Comme toujours chez Catherine Cusset, il y a beaucoup de la propre histoire de l’auteur qui se retrouve dans ce roman assez spécial.

Comme l’auteur, celle qui parle et tente de raconter sa famille, est sortie d’Ulm. Comme l’auteur, elle est professeur de lettres (Cusset l’est en littérature française à New York). Comme celle de l’auteur, la famille est bourgeoise, installée, la mère juge aux affaires familiales, mère de quatre enfants dont trois Normaliens, le père cadre supérieur chez ESSO et énarque. Comme l’auteur, celle qui raconte partage sa vie entre la France et les Etats-Unis. Etc…

D’ailleurs, et c’est ce qui dérange dans ce livre, on ne sait pas vraiment si c’est sa propre vie que Cusset raconte ou une vie fictive. La frontière entre un vécu que l’on devine lourd et la fiction, œuvre de l’esprit, semble ténue.

Un livre structuré entre deux parties très différentes, presqu’en rupture. La première partie, qui représente environ les deux tiers du récit, est une véritable critique assassine d’une famille en apparence bien sous tous rapports.

Sous des aspects rangés et policés, c’est un rapport amour-haine qui régit l’essentiel des relations entre les parents et leurs enfants. Des parents qui se détestent et qui maintiennent un semblant d’unité parce qu’il est impossible pour une JAF de divorcer et parce que le sexe tient un rôle prépondérant dans ce couple qui ne communique que par les cris, les accusations sans fondements du mari auxquelles l’épouse répond par un refuge permanent à l’écoute de France Culture sur cinq postes de radio à la fois.

Des enfants qui n’existent que par les résultats scolaires, la réussite sanctionnée par les meilleurs diplômes mais qui n’ont pas véritablement d’existence affective et qui vivent dans le stress permanent de l’insécurité créée par leurs parents.

Le ton est lourd, violent et évoque un besoin d’évacuation psychanalytique. Le récit en devient trop personnel ce qui en rend l’appropriation virtuellement impossible et impose une distanciation préjudiciable.

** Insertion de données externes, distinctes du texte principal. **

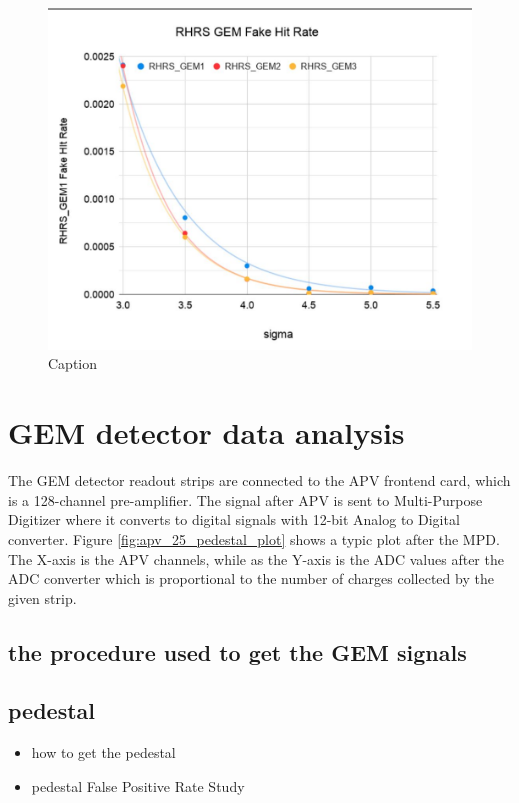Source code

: \begin{figure}
    \centering
    \includegraphics[width=\textwidth]{images/chap5/rhrs_fake_hit_rate.png}
    \caption{Caption}
    \label{fig:my_label}
\end{figure}

\section{GEM detector data analysis}
The GEM detector readout strips are connected to the APV frontend card, which is a 128-channel pre-amplifier. The signal after APV is sent to Multi-Purpose Digitizer where it converts to digital signals with 12-bit Analog to Digital converter.  Figure \ref{fig:apv_25_pedestal_plot} shows a typic plot after the MPD. The X-axis is the APV channels, while as the Y-axis is the ADC values after the ADC converter which is proportional to the number of charges collected by the given strip. 



\subsection{the procedure used to get the GEM signals}
\subsection{pedestal}
\begin{itemize}
    \item how to get the pedestal
    \item pedestal False Positive Rate Study
\end{itemize}
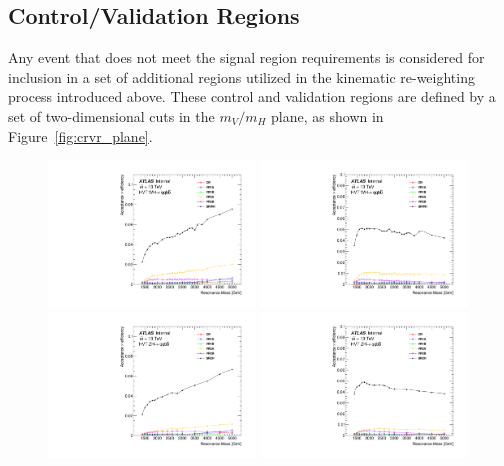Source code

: \subsection{Control/Validation Regions}
Any event that does not meet the signal region requirements is considered for inclusion in a set of additional regions utilized in the kinematic re-weighting process introduced above.
These control and validation regions are defined by a set of two-dimensional cuts in the $m_V/m_H$ plane, as shown in Figure~\ref{fig:crvr_plane}.

\begin{figure}[htbp!]
\begin{center}
\includegraphics[width=0.49\textwidth]{VHqqbb_Region_Efficiency_Comparison_WH_Ntag1.pdf}
\includegraphics[width=0.49\textwidth]{VHqqbb_Region_Efficiency_Comparison_WH_Ntag2.pdf} \\
\includegraphics[width=0.49\textwidth]{VHqqbb_Region_Efficiency_Comparison_ZH_Ntag1.pdf}
\includegraphics[width=0.49\textwidth]{VHqqbb_Region_Efficiency_Comparison_ZH_Ntag2.pdf}

\end{center}
\end{figure}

La deuxième partie est plus légère. Elle évoque les premières années et les prouesses de la grand-mère maternelle, avocate et juive, et qui sut échapper avec culot et sang-froid à la gestapo.

Comme souvent chez Cusset, l’affiliation juive constitue une trame indispensable et la mise en perspective à l’Histoire, celle de l’holocauste, est prépondérante.

Cette deuxième partie est aussi la moins réussie, la plus convenue. Elle manque d’allant et d’inspiration et contribue à encore plus déséquilibrer un récit jusqu’alors en équilibre précaire.

Il en résulte un livre globalement très décevant et qui hésite entre l’autobiographie au petit vitriol et le romanesque qui rate son envol. Bref, ce qu’on appelle un ratage.